Evansville City Council approves 2021 budget, affordable housing amendment fails

Evansville City Council approves 2021 budget, affordable housing amendment fails

EVANSVILLE, Ind. (WFIE) - Evansville City Council approves the 2021 budget in a 6-3 vote Monday.

This comes only days after Council President Alex Burton announced a withdraw of his proposed amendment to the budget that would consider moving money from the police department.

In the process, a push to reduce city funding given to affordable housing failed.

This budget amendment was one of many discussed among Evansville City Council members Monday evening, but the vote was not unanimous.

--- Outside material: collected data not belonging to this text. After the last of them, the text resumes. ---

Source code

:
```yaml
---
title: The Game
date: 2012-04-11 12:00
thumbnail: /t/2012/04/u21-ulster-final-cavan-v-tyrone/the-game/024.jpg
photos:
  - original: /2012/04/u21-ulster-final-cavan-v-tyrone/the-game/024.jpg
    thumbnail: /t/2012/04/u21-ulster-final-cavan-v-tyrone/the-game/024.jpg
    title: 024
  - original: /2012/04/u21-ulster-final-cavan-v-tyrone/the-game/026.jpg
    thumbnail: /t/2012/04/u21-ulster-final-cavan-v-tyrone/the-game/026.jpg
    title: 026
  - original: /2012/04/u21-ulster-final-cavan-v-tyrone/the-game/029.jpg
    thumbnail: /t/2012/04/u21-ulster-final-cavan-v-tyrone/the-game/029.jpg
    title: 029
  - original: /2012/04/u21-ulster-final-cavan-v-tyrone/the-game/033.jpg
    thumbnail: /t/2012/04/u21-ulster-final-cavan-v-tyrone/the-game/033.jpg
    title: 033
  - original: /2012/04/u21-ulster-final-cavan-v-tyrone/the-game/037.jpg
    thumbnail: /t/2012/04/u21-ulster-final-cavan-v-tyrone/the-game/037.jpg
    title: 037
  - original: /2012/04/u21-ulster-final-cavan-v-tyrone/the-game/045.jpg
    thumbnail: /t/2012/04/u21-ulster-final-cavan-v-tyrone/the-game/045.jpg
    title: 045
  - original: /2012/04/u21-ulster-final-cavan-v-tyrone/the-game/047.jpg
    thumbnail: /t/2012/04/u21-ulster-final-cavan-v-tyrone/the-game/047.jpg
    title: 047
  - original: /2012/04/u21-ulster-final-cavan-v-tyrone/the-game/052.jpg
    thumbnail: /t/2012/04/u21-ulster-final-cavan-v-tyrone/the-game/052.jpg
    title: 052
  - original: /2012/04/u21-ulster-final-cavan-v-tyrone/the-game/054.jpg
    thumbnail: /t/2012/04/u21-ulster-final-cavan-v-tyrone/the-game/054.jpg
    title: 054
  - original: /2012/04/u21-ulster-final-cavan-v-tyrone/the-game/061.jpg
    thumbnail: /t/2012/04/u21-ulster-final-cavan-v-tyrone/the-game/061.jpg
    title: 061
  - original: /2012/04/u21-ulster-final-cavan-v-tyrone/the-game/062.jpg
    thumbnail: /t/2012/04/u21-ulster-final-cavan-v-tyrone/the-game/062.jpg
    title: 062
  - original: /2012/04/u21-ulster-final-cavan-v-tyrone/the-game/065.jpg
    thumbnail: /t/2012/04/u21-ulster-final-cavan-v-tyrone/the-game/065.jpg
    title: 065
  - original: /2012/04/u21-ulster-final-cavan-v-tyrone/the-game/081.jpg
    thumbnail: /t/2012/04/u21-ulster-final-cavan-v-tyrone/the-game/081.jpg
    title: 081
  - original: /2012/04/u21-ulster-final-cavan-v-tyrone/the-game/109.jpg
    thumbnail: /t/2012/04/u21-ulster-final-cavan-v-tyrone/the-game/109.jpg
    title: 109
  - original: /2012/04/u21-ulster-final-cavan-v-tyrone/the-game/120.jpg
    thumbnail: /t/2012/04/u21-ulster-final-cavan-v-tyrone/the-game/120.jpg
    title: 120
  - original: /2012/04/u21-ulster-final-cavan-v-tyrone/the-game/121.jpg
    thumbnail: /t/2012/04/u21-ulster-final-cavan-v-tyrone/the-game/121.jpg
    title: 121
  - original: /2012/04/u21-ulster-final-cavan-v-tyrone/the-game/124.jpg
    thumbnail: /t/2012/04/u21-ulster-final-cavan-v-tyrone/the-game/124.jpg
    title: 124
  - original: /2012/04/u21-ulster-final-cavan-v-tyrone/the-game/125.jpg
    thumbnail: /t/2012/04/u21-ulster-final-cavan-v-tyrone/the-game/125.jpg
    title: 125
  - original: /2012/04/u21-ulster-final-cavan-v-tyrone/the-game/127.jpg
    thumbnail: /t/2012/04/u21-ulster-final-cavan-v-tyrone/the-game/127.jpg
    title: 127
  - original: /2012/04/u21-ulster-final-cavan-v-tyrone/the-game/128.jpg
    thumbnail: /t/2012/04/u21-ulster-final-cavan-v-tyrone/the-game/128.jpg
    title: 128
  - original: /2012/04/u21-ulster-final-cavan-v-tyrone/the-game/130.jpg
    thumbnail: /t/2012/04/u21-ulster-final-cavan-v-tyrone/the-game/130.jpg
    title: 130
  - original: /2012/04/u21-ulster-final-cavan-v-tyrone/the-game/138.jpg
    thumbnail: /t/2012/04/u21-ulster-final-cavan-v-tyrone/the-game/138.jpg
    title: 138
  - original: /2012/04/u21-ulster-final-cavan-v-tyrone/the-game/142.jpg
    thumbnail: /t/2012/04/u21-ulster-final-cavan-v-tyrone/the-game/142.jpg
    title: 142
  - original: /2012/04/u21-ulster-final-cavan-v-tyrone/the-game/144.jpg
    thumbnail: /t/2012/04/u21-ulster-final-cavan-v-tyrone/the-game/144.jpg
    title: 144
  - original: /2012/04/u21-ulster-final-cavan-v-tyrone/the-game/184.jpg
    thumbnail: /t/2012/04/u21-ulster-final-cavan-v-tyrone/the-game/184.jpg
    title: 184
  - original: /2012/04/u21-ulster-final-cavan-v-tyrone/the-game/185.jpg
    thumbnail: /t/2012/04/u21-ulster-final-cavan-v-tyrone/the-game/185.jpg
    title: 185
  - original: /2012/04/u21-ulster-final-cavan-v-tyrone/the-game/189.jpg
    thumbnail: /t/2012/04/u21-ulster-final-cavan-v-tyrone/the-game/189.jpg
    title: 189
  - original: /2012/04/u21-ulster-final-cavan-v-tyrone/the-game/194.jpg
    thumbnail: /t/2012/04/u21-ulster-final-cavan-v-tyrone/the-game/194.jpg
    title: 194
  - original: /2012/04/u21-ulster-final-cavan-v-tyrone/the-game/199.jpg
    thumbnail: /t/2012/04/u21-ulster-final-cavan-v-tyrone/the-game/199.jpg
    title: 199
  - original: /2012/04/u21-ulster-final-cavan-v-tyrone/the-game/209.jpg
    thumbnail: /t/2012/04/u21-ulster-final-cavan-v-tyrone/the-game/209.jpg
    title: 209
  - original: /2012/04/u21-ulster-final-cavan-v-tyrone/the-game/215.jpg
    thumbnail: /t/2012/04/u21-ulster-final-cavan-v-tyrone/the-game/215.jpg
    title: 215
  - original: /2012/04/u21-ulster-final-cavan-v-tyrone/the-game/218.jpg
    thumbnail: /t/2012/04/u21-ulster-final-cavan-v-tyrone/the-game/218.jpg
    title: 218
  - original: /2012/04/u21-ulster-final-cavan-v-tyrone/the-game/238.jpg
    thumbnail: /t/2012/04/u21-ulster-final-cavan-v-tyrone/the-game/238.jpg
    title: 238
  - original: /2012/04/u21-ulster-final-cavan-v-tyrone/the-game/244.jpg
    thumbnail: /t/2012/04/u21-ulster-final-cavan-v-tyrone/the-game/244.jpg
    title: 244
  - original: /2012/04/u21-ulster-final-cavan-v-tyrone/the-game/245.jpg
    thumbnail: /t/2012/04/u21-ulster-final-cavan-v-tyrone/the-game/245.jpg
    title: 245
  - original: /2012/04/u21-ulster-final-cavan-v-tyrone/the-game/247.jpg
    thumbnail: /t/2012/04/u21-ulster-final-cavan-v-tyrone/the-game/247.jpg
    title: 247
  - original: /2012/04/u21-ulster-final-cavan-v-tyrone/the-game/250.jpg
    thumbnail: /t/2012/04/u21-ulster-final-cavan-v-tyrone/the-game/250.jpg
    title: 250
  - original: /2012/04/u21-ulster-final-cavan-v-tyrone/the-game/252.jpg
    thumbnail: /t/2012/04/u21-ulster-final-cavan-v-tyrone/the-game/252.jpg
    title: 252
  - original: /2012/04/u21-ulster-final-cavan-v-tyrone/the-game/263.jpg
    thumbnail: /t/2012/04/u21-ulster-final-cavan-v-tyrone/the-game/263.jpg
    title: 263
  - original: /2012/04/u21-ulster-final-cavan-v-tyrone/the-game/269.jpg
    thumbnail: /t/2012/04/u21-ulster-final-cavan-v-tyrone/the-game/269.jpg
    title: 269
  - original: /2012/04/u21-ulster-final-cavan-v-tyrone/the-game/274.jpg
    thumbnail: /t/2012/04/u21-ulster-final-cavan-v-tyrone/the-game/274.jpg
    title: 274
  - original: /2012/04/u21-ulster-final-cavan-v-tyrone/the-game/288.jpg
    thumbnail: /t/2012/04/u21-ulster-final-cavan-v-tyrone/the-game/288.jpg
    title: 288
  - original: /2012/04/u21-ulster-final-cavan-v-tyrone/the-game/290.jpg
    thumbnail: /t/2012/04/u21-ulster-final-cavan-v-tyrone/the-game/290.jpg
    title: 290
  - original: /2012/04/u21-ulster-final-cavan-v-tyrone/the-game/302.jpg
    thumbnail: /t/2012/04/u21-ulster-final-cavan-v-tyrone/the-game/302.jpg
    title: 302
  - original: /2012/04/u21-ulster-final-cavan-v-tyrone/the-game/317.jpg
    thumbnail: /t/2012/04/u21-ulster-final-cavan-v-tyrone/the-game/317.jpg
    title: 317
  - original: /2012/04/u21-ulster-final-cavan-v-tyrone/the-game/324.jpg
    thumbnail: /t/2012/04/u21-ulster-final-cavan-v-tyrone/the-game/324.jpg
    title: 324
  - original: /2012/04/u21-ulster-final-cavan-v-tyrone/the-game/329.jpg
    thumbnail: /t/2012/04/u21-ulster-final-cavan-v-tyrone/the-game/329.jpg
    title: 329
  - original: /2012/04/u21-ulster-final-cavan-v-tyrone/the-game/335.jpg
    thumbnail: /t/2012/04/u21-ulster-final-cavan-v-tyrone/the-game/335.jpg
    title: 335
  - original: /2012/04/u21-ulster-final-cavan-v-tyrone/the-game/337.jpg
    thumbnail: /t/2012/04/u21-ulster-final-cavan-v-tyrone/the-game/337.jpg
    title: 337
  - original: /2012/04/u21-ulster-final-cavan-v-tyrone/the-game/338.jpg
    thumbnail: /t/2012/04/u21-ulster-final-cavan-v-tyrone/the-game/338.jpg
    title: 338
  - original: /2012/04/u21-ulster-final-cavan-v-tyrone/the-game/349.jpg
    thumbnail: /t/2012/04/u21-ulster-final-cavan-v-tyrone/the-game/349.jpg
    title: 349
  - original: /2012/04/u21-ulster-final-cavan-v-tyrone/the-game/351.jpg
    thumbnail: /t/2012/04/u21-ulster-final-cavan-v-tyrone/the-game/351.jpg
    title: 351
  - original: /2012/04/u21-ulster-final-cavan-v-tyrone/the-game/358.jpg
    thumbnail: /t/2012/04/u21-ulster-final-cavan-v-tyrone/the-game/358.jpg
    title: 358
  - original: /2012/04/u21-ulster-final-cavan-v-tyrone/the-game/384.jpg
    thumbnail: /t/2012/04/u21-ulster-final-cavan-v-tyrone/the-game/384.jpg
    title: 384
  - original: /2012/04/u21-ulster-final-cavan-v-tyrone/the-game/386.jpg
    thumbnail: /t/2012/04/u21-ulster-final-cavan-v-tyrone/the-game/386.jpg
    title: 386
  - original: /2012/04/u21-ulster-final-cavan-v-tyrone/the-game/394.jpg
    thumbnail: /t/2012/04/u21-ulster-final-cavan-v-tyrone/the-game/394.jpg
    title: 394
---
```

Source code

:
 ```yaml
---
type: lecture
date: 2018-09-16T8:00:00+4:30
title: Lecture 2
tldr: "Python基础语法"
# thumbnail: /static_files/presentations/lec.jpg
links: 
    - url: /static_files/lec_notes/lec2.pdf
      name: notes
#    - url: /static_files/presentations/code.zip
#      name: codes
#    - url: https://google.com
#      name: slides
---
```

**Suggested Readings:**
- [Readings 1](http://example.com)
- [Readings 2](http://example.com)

A group of people outside the Civic Center were protesting the proposal just before the meeting at 5 p.m.

The pushing of the horn was an effort to persuade council members not to cut funding from the affording housing trust fund. Several cars circled the building ahead of the meeting with signs on their vehicles.

Council members Jonathan Weaver and Justin Elpers sponsored what would have scaled down the allocation in half; from $500,000 to $250,000.

“Everybody keeps saying ‘put money in this account, put money in this account’ but what is the plan?” questioned Missy Mosby.

About half a dozen people showed up to the meeting to share their concerns if the funding were to be slashed. Just under a quarter-million dollars remains in the affording house fund now, according to Metropolitan Development Director Kelley Coures,

“That’s why it’s important to keep money in there because it’s flexible," explained Coures. "It’s a flexible funding source, it’s not federal dollars that have all the regulations you have to do. The more you have in the trust fund, the more flexible you can be with it. The more things you can do.”

Elpers pointed out the city is expecting about a 28% decrease from Casino revenue, which adds up to more than $3 million, because of the changes the business has had to make during the pandemic. Therefore, numerous city departments, such as police, fire, METS and the Mesker Zoo will be given fewer dollars.

He says if this money would be cut from affordable housing, four to five city employees could be hired back.

“This is putting people first because you are immediately giving people a job to put food on their table, put a roof over their head," stated Elpers. "This would happen as of January 1, 2021.”

“Sure, I get it. Budgets are tight," expressed Council President Alex Burton. "But the wrong thing to do in this moment is to take money away from the affordable housing trust fund that we need.”

Congregations Acting for Justice and Empowerment (CAJE) board member Linda Henzman says she is relieved by the decision.